The role of quality improvement in achieving effective large-scale prevention of mother-to-child transmission of HIV in South Africa
Barker P; Barron P; Bhardwaj S; Pillay Y: AIDS 29 (Suppl), S137–S143

After a late start and poor initial performance, the South African Prevention of Mother-To-Child Transmission (PMTCT) programme achieved rapid progress in achieving effective national-scale implementation of a complex intervention across a large number of different geographic and socioeconomic contexts. This study shows how quality-improvement methods played a significant part in PMTCT improvements. The South African rollout of the PMTCT programme underwent significant evolution, from a largely ineffective, context-insensitive, top-down cascaded training approach to a sophisticated bottom-up health systems’ intervention that used modern adaptive designs. Several demonstration projects used quality-improvement methods to improve the performance of the PMTCT programme. These results prompted a national redesign of key elements of the PMTCT programme which were rapidly scaled up across the country using a unified, simplified data-driven approach. The scale up of the quality-improvement approach contributed to a dramatic fall in the nationally reported transmission rate for mother to child transmission of HIV. By 2012, measured infection rate of HIV-exposed infants at around 6 weeks after birth was 2.6%, close to the reported transmission rates under clinical trial conditions. Quality-improvement methods can be used to improve reliability of complex treatment programmes delivered at primary-care level. Rapid scale up and effective population coverage can be accomplished through a sequence of demonstration, testing and rapid spread of locally tested implementation strategies supported by real-time feedback of a simplified indicator dataset and multilevel leadership support.
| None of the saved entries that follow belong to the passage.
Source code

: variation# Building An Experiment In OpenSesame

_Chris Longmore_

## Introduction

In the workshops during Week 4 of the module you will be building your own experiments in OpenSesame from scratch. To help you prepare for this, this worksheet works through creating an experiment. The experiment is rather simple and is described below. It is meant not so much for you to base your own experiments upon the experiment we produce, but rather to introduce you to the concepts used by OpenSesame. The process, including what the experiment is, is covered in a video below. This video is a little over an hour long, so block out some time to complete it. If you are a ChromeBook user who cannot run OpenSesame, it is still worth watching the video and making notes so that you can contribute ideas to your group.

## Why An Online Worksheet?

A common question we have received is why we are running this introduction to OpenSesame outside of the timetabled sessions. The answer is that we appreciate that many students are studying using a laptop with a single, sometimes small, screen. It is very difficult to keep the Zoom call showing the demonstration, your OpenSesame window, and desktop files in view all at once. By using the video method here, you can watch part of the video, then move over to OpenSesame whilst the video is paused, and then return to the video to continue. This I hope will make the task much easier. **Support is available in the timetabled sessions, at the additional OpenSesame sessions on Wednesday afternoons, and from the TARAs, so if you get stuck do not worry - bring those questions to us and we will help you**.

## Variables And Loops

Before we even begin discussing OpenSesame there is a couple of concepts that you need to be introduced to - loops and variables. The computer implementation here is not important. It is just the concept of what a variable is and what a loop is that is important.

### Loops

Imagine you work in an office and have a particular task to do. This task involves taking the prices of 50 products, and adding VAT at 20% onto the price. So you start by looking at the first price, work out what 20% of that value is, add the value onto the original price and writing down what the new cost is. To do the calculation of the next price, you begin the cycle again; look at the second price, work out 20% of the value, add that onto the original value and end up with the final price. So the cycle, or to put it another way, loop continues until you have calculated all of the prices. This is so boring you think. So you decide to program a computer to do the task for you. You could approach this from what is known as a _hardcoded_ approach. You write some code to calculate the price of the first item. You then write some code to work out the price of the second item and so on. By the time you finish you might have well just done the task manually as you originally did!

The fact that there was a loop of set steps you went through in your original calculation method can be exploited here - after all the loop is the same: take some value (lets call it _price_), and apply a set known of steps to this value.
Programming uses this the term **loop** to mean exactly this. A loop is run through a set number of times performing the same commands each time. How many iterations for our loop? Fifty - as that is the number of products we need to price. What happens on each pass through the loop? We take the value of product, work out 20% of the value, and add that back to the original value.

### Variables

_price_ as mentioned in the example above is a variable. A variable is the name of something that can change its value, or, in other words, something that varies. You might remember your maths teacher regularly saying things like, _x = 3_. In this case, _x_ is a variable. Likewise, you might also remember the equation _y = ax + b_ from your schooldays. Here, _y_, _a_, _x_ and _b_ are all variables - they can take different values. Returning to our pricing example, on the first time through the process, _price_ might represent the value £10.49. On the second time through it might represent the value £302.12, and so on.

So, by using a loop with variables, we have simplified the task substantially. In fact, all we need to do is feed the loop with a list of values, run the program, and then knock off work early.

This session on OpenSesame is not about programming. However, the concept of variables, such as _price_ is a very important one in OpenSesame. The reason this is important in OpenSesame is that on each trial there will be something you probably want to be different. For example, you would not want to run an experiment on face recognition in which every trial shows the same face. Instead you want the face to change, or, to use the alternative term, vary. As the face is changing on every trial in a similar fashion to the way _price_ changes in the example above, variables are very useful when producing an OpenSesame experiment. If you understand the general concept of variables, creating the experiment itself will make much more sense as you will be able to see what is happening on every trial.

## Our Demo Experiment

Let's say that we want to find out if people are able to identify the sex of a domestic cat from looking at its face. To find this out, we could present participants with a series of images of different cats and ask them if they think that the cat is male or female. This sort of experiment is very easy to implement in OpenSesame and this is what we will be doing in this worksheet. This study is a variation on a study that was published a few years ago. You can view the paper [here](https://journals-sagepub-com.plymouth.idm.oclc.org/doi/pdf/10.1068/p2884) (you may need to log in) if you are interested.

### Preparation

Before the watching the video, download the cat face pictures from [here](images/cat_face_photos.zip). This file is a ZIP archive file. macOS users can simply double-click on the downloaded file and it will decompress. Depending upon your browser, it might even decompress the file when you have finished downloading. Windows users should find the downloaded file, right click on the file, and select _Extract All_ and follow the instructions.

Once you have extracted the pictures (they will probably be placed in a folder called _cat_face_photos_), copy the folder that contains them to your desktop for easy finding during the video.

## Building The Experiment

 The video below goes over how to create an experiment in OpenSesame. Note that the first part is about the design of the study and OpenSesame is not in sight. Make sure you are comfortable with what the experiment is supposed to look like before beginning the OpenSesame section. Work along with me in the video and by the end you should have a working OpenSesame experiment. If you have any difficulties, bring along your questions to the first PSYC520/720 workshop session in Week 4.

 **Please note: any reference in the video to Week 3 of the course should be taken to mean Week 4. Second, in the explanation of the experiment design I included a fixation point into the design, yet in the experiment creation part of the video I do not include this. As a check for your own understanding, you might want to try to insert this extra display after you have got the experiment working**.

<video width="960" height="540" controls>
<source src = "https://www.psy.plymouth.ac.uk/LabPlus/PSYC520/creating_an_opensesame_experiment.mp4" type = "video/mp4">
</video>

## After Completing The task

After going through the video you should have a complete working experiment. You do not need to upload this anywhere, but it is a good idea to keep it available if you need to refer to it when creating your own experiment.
Rising School Enrollment and Declining HIV and Pregnancy Risk Among Adolescents in Rakai District, Uganda, 1994–2013
Santelli J; Mathur, S; Song X; Huang T; Wei Y; Lutalo T; Nalugoda F; Gray R; Serwadda D: Global Social Welfare 2(2), 87-103, 2015

Poverty, family stability, and social policies influence the ability of adolescents to attend school. Likewise, being enrolled in school may shape an adolescent’s risk for HIV and pregnancy. In this paper the authors identified trends in school enrolment, factors predicting school enrolment (antecedents), and health risks associated with staying in or leaving school (consequences). Data from the Rakai Community Cohort Study (RCCS) were examined for adolescents 15–19 years. School enrolment and socioeconomic status (SES) rose steadily from 1994 to 2013 among adolescents; orphanhood declined after availability of antiretroviral therapy. Antecedent factors associated with school enrolment included age, SES, orphanhood, marriage, family size, and the percent of family members <20 years. In qualitative interviews, youths reported lack of money, death of parents, and pregnancy as primary reasons for school dropout. Among adolescents, consequences associated with school enrolment included lower HIV prevalence, prevalence of sexual experience, and rates of alcohol use and increases in consistent condom use. Young women in school were more likely to report use of modern contraception and never being pregnant. Young men in school reported fewer recent sexual partners and lower rates of sexual concurrency. Rising SES and declining orphanhood were associated with rising school enrolment in Rakai. Increasing school enrolment was associated with declining risk for HIV and pregnancy.